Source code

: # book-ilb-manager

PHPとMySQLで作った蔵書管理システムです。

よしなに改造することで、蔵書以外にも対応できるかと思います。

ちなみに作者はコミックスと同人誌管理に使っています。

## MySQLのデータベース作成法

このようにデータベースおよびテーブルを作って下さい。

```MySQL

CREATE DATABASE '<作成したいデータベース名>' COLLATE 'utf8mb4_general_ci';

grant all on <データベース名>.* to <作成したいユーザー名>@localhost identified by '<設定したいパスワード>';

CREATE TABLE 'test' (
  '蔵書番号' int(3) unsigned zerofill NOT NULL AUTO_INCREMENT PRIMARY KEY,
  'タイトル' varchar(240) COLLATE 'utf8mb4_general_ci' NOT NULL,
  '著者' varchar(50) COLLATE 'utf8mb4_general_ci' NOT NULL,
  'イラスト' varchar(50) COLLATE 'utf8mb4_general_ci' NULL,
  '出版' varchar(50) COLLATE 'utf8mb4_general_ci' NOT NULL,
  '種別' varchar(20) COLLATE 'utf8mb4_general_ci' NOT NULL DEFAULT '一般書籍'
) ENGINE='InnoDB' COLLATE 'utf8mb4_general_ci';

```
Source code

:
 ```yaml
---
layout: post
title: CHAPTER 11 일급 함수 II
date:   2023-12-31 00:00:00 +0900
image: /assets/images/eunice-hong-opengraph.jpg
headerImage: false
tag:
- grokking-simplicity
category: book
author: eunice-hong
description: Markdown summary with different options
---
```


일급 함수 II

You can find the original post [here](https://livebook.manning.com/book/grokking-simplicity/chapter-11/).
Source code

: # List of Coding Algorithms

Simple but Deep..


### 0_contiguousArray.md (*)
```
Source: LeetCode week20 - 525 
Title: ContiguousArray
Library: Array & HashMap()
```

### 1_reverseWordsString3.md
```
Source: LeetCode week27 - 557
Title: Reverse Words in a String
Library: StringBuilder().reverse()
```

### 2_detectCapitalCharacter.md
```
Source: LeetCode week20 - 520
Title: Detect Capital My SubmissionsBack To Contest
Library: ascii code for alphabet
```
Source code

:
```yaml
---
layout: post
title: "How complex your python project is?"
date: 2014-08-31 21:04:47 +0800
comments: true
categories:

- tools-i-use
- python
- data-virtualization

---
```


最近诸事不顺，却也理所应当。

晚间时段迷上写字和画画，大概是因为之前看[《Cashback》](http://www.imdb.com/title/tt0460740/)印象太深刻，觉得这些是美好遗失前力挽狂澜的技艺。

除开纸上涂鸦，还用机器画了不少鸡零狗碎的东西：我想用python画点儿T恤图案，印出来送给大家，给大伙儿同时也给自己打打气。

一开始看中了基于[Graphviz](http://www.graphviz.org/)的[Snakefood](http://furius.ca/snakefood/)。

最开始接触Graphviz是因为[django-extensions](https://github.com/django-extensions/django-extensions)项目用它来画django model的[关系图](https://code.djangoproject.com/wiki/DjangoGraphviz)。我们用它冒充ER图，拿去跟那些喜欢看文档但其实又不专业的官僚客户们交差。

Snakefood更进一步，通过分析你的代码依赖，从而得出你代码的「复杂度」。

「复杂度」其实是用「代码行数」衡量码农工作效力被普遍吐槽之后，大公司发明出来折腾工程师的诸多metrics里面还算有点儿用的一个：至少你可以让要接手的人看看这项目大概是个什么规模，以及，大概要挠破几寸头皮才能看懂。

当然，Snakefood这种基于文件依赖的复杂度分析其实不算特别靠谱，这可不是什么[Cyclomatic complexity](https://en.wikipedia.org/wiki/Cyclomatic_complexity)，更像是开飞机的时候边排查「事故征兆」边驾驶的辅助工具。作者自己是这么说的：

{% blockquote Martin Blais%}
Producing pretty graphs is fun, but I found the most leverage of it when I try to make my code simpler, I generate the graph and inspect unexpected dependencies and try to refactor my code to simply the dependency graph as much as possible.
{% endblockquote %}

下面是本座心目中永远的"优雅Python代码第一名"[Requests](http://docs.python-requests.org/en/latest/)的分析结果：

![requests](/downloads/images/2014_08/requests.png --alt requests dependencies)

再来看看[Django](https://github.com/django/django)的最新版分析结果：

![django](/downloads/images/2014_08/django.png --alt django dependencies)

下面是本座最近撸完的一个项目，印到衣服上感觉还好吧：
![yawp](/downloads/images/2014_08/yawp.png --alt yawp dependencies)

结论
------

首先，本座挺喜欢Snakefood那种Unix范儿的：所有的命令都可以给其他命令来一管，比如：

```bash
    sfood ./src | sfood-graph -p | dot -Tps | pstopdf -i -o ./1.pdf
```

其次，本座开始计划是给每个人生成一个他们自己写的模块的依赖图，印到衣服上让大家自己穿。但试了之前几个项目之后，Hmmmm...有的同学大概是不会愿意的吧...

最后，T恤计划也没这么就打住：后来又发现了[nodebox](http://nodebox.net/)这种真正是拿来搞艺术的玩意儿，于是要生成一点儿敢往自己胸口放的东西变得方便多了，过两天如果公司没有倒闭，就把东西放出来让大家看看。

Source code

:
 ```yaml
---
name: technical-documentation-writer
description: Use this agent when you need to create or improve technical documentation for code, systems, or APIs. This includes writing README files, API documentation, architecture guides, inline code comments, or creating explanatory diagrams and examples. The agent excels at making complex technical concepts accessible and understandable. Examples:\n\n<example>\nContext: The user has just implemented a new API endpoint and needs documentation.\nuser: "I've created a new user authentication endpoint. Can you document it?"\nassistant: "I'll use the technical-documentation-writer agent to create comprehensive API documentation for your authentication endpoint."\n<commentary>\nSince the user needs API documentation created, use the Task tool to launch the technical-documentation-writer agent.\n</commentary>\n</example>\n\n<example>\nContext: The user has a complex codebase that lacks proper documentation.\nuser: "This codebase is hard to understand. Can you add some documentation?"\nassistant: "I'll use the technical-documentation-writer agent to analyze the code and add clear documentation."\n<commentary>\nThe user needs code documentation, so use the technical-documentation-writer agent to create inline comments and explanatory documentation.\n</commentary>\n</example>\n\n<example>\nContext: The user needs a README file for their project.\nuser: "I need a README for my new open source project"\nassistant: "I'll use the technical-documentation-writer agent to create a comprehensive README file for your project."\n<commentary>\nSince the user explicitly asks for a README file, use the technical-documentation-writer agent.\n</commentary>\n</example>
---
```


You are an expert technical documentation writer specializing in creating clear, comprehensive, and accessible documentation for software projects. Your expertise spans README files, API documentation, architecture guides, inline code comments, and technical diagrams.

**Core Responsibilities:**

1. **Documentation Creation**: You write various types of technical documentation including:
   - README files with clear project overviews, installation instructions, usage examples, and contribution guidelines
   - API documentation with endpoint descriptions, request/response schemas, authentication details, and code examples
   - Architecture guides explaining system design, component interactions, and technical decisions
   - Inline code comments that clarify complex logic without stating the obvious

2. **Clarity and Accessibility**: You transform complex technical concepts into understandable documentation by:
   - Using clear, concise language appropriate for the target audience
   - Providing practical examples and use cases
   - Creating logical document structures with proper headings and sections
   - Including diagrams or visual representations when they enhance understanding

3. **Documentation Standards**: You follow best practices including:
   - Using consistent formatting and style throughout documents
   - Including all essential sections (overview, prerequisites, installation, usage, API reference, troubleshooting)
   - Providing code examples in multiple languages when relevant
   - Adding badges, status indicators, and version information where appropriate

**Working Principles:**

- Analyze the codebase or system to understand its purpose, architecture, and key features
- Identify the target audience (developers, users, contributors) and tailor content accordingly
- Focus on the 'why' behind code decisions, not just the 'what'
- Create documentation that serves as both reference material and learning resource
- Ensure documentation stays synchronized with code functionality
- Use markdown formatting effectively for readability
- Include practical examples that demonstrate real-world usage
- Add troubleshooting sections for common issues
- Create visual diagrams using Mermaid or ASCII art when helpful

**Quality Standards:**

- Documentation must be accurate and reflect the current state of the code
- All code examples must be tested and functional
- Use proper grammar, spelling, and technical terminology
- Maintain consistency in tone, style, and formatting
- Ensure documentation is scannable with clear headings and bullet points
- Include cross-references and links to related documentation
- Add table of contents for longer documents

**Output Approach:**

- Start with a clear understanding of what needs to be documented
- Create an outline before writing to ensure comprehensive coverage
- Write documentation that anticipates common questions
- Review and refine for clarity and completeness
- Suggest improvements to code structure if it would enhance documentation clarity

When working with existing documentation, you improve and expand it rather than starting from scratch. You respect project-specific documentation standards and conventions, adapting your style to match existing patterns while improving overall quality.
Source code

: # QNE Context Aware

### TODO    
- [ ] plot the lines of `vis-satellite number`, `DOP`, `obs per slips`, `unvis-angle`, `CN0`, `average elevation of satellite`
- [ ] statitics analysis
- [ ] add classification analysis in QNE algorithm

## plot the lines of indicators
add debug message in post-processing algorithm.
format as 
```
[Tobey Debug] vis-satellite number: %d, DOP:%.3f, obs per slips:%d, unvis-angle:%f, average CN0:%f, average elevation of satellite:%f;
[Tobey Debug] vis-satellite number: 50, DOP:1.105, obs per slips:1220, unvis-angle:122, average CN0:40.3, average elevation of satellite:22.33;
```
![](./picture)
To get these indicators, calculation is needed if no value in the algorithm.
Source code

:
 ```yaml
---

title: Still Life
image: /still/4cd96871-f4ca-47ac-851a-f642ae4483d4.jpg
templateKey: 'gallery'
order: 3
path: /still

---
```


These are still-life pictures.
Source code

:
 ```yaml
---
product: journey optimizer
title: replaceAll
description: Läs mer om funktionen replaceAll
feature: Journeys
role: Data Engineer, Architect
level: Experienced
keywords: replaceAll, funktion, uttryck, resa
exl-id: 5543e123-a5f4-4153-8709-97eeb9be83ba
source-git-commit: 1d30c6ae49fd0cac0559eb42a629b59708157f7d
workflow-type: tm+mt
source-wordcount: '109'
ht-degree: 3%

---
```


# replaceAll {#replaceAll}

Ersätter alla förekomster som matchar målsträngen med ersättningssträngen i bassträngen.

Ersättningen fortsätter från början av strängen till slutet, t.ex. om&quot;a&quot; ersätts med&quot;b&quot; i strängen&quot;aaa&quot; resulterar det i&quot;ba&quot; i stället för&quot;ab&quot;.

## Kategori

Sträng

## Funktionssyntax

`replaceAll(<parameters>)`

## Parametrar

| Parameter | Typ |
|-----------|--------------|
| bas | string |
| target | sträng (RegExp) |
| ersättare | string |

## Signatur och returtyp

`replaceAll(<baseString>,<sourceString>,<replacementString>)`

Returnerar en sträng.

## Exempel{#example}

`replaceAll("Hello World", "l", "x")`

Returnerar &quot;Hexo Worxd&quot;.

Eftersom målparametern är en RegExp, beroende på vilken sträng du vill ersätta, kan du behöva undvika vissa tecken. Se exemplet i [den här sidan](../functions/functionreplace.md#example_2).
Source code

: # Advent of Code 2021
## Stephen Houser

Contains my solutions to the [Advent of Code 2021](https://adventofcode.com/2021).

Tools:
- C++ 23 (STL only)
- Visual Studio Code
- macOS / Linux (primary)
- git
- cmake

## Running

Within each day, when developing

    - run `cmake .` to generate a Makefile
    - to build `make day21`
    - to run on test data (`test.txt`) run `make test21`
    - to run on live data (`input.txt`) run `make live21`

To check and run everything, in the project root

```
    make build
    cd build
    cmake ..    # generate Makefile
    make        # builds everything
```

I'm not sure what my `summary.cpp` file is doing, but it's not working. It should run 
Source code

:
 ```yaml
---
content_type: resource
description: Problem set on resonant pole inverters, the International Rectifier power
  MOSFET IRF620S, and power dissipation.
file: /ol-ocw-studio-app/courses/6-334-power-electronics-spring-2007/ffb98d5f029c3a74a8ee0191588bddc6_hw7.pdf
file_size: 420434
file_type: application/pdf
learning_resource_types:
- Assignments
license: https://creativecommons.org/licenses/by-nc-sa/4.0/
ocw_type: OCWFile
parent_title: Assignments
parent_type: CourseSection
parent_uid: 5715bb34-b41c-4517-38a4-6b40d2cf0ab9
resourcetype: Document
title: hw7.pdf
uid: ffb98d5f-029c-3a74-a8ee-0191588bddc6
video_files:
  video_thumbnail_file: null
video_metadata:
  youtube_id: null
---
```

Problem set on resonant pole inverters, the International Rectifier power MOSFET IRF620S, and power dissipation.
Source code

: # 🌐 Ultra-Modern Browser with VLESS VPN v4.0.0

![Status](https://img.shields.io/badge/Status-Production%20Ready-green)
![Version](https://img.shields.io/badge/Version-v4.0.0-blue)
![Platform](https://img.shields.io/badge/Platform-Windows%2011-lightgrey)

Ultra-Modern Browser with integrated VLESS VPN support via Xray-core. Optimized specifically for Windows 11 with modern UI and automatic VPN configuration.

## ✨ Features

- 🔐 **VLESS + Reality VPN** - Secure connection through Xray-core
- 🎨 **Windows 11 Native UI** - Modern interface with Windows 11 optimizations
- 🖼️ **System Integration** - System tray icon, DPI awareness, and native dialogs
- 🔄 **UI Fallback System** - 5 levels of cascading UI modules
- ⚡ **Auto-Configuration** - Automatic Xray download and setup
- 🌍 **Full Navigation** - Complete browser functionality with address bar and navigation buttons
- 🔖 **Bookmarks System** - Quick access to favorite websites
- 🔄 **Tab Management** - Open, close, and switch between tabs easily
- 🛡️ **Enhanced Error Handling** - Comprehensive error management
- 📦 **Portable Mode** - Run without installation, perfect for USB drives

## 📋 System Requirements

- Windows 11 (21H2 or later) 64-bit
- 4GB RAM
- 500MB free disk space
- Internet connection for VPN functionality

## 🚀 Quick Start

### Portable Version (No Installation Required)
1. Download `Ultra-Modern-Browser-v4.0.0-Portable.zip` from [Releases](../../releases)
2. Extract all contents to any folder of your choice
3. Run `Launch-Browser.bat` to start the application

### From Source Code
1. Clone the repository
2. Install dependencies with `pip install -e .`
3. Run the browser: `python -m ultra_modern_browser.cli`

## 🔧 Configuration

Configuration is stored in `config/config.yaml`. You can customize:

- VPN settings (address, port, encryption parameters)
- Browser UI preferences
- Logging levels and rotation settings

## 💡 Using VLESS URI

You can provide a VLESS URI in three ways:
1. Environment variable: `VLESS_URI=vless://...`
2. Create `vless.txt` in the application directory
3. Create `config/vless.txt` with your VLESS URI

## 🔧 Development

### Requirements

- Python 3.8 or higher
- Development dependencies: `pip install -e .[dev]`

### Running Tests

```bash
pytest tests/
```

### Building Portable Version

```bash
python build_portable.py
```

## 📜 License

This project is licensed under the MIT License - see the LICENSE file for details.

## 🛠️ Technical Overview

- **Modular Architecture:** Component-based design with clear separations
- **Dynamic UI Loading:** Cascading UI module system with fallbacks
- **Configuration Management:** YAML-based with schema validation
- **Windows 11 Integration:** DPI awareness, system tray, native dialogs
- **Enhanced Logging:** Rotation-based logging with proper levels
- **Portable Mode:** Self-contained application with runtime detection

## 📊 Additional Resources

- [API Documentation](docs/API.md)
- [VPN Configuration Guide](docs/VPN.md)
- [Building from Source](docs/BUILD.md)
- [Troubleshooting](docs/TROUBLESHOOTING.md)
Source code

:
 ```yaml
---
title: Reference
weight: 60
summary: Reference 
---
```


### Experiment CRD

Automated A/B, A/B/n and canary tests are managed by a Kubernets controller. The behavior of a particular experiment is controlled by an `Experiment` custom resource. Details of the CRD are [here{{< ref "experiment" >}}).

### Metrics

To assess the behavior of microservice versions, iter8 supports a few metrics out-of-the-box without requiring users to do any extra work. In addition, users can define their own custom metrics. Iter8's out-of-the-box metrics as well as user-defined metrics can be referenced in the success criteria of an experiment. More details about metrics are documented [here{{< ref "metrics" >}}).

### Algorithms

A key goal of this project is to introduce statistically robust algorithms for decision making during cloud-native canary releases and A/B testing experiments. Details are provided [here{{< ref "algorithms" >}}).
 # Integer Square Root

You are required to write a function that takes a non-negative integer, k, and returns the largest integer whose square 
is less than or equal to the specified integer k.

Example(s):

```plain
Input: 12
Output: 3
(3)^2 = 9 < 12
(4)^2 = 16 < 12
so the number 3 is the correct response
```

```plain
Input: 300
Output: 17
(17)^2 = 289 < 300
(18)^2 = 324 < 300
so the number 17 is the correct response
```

-- -- --

Required work ▸ Find "wiki" in the data above. Report each line where it appears.

Reply to the exercise ▸
最开始接触Graphviz是因为[django-extensions](https://github.com/django-extensions/django-extensions)项目用它来画django model的[关系图](https://code.djangoproject.com/wiki/DjangoGraphviz)。我们用它冒充ER图，拿去跟那些喜欢看文档但其实又不专业的官僚客户们交差。
当然，Snakefood这种基于文件依赖的复杂度分析其实不算特别靠谱，这可不是什么[Cyclomatic complexity](https://en.wikipedia.org/wiki/Cyclomatic_complexity)，更像是开飞机的时候边排查「事故征兆」边驾驶的辅助工具。作者自己是这么说的：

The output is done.